> **PROBLEM**
Tell how many lines of the data include the word "values". Nothing but the number belongs in the answer.
==== RECORDS FOR PROCESSING ====
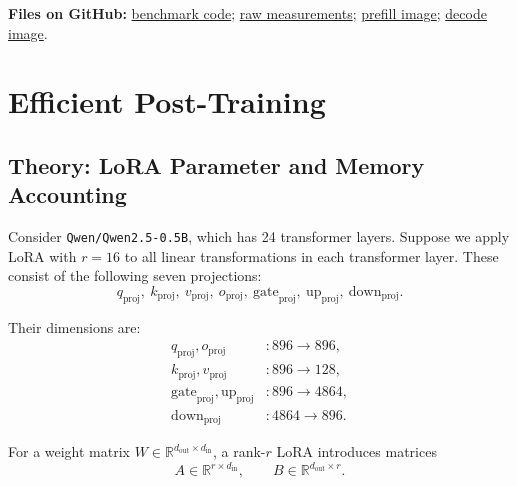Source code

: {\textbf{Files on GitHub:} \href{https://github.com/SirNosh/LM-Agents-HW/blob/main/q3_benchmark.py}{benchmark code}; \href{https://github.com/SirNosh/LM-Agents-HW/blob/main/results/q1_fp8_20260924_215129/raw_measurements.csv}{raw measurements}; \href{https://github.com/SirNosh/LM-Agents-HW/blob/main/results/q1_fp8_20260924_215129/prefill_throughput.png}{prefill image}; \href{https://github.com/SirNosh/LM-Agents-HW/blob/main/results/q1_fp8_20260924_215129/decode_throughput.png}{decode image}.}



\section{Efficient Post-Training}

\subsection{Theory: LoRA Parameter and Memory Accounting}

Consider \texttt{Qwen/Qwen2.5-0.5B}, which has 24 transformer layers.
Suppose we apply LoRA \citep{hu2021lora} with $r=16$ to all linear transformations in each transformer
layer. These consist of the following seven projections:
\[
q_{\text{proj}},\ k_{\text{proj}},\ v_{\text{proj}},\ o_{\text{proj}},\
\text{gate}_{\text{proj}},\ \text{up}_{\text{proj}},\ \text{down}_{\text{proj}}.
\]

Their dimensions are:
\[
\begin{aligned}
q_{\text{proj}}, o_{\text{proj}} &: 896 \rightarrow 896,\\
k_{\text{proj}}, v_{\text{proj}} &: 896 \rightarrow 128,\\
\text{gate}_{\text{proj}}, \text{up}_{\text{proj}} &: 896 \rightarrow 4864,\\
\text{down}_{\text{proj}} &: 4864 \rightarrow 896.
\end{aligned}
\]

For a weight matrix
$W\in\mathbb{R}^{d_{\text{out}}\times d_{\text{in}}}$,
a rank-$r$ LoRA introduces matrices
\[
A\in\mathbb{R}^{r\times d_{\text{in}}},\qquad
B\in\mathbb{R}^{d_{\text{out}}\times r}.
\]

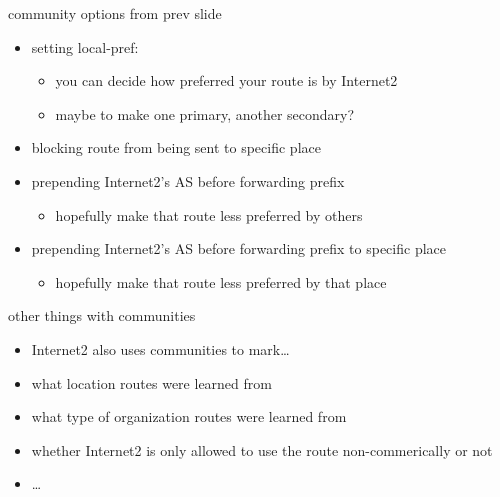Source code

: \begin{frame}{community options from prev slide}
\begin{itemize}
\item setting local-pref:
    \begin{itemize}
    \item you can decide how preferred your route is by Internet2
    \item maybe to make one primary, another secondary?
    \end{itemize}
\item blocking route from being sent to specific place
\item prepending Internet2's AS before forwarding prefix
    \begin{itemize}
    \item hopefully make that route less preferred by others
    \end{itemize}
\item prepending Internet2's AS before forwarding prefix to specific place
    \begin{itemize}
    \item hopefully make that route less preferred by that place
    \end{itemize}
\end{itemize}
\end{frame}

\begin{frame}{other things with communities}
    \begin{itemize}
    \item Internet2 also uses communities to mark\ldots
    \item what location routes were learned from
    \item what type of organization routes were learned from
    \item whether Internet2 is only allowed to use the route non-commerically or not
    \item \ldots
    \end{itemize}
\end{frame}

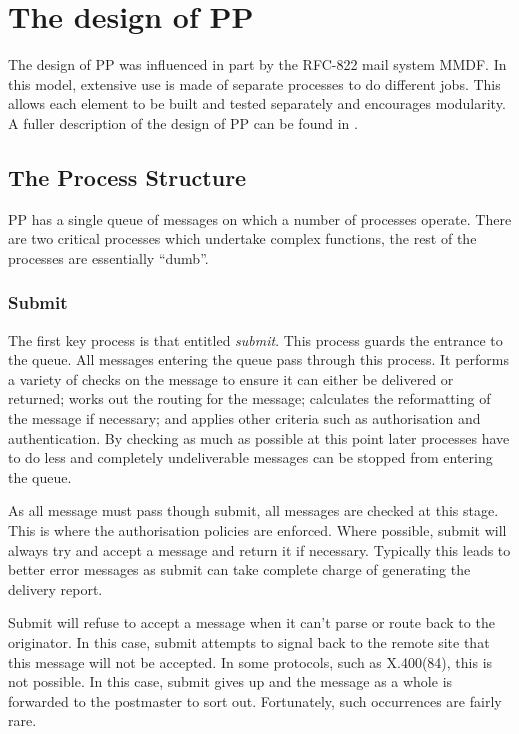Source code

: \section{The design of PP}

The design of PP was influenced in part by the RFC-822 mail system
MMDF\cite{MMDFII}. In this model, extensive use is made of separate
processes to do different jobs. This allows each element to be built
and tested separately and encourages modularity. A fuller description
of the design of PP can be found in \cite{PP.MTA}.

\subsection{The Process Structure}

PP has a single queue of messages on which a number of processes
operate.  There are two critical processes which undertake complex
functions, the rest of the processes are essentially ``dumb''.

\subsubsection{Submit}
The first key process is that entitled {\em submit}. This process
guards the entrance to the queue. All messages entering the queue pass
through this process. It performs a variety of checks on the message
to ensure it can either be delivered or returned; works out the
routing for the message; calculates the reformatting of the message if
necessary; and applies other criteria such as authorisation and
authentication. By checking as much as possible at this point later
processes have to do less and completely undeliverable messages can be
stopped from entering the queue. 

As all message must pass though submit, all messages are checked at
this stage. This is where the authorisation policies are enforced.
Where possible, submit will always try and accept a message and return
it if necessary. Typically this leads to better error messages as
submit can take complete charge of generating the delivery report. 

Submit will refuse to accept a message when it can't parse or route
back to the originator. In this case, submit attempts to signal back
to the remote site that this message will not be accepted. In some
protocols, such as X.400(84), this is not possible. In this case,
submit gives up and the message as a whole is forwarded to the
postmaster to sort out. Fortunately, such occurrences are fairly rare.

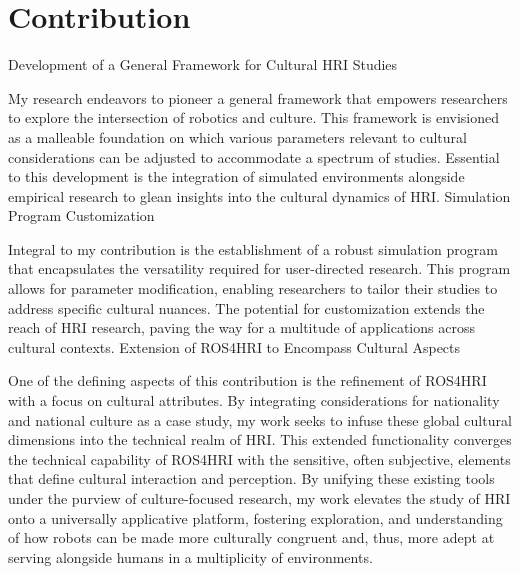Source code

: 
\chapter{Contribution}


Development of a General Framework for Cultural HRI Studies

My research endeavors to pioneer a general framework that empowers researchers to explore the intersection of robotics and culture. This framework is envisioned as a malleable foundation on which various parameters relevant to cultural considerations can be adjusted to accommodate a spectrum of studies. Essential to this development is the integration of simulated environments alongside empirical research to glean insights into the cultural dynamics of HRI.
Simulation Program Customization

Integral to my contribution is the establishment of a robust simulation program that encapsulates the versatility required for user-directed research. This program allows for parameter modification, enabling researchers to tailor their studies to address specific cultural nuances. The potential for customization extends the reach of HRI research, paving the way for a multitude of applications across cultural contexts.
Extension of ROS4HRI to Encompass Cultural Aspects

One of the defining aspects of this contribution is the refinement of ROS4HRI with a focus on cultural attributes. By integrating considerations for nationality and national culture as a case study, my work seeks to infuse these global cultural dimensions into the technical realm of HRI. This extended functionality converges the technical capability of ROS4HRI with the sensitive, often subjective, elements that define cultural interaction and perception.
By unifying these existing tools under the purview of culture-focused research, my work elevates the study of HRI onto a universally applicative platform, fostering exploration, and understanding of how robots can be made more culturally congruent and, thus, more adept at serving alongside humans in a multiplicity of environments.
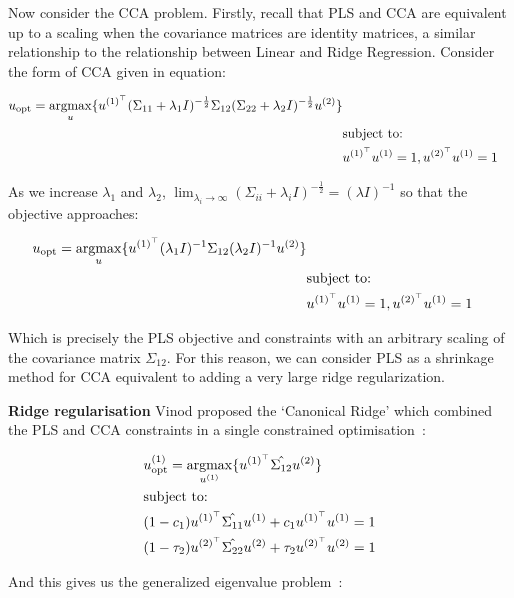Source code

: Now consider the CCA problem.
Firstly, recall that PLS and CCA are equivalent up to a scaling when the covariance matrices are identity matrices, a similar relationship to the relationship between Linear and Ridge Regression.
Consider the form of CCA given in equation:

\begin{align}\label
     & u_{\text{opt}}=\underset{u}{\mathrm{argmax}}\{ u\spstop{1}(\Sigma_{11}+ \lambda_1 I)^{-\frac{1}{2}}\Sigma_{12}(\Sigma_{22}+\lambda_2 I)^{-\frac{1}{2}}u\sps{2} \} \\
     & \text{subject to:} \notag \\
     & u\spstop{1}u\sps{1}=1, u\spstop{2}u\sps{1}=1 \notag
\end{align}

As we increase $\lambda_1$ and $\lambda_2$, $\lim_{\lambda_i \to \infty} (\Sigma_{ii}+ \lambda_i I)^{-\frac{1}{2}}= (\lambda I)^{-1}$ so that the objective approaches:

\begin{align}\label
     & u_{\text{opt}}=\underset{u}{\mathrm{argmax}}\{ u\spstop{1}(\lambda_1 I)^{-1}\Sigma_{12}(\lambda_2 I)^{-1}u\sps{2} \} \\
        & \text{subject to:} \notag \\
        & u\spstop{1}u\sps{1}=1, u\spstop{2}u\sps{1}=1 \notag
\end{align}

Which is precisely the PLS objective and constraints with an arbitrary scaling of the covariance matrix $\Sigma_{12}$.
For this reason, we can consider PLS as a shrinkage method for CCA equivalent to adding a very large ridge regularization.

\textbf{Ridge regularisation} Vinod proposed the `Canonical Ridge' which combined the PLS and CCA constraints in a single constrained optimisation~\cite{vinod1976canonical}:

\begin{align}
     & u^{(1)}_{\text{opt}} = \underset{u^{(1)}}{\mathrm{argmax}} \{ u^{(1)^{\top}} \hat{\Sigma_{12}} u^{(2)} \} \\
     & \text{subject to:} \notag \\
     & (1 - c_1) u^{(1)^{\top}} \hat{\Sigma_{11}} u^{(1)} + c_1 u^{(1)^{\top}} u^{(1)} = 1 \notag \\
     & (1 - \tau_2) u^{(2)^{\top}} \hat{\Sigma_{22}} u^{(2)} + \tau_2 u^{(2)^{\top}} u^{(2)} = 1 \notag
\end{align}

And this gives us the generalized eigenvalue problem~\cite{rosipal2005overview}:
====
==== RECORDS FOR PROCESSING ====
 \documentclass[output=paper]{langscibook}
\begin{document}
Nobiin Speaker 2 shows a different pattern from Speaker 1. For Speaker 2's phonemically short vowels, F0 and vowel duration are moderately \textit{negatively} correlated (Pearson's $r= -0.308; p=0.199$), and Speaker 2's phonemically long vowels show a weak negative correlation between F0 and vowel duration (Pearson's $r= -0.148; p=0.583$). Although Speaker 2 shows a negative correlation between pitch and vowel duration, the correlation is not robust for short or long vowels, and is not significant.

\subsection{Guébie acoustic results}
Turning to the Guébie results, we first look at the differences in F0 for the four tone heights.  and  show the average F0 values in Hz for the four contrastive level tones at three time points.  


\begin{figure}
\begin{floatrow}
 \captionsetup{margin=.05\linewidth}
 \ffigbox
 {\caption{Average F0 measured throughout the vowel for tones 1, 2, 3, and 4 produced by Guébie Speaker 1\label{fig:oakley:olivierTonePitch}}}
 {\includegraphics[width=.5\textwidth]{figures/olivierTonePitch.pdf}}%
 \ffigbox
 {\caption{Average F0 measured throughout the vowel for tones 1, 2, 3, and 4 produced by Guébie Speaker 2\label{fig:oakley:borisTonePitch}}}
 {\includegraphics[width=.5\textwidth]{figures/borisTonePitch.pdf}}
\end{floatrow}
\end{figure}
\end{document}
====
==== RECORDS FOR PROCESSING ====
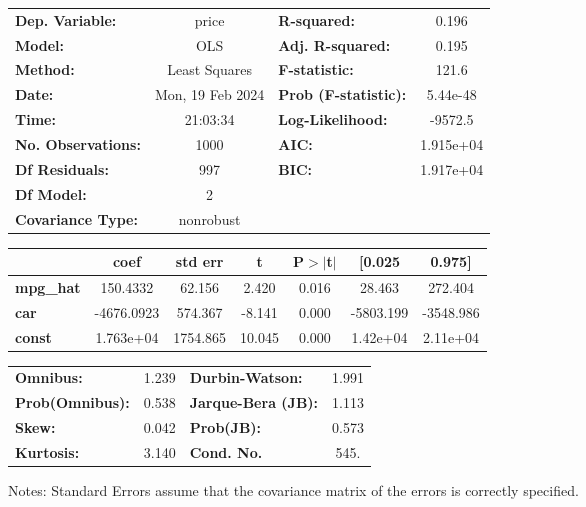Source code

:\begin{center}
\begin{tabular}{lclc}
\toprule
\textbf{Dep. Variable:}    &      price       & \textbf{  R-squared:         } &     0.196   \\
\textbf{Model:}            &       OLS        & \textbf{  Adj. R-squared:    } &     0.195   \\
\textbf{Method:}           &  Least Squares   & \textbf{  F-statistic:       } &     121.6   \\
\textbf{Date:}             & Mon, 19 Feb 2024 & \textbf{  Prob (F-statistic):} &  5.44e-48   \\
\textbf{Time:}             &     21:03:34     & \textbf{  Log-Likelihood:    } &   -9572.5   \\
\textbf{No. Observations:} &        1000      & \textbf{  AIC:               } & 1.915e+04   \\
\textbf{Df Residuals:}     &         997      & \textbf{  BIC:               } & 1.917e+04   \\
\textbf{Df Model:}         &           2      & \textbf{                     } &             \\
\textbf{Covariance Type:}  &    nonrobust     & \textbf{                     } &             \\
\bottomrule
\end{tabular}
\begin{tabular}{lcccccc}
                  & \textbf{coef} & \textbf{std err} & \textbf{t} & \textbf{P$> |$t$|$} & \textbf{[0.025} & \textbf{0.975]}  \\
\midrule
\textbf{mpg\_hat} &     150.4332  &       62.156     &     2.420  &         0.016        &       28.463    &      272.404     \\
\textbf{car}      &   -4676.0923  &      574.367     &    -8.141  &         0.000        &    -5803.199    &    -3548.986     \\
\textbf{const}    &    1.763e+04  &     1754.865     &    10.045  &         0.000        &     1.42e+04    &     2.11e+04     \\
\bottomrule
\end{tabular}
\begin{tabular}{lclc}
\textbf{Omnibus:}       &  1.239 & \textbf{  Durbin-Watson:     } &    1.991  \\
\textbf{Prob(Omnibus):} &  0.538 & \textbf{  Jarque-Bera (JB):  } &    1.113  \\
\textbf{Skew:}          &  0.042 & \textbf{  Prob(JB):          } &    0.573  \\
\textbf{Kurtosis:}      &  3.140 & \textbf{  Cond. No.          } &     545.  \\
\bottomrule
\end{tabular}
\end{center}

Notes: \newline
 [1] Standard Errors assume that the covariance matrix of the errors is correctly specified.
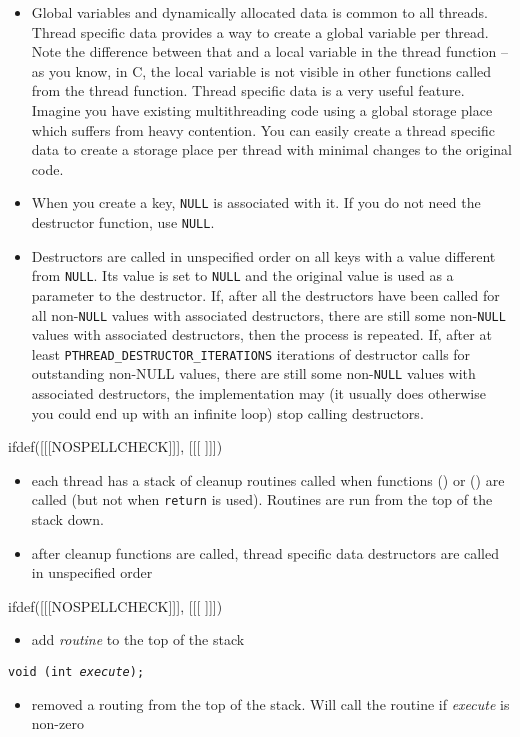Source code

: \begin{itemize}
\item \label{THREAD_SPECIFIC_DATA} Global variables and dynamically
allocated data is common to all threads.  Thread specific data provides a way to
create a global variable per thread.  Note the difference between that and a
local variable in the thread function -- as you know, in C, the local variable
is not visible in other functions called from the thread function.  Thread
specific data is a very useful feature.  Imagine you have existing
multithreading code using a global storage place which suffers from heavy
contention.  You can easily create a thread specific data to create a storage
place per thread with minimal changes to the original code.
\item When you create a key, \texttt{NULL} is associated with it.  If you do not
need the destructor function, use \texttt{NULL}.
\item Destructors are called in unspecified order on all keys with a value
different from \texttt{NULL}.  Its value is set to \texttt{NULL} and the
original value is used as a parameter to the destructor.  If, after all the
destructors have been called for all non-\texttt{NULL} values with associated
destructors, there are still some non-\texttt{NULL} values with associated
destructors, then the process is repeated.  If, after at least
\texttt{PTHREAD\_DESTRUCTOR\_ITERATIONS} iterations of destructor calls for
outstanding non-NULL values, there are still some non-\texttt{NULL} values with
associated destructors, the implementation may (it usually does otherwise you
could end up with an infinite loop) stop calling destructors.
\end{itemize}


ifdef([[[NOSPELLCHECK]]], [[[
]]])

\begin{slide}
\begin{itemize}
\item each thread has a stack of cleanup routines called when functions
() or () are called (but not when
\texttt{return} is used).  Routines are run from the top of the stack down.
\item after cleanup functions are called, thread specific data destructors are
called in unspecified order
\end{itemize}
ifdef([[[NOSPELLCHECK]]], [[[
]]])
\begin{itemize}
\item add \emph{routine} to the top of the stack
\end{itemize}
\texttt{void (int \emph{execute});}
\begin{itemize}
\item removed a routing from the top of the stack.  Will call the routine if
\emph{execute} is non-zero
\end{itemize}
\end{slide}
====
> **RESPONSE TO THE EXERCISE**
4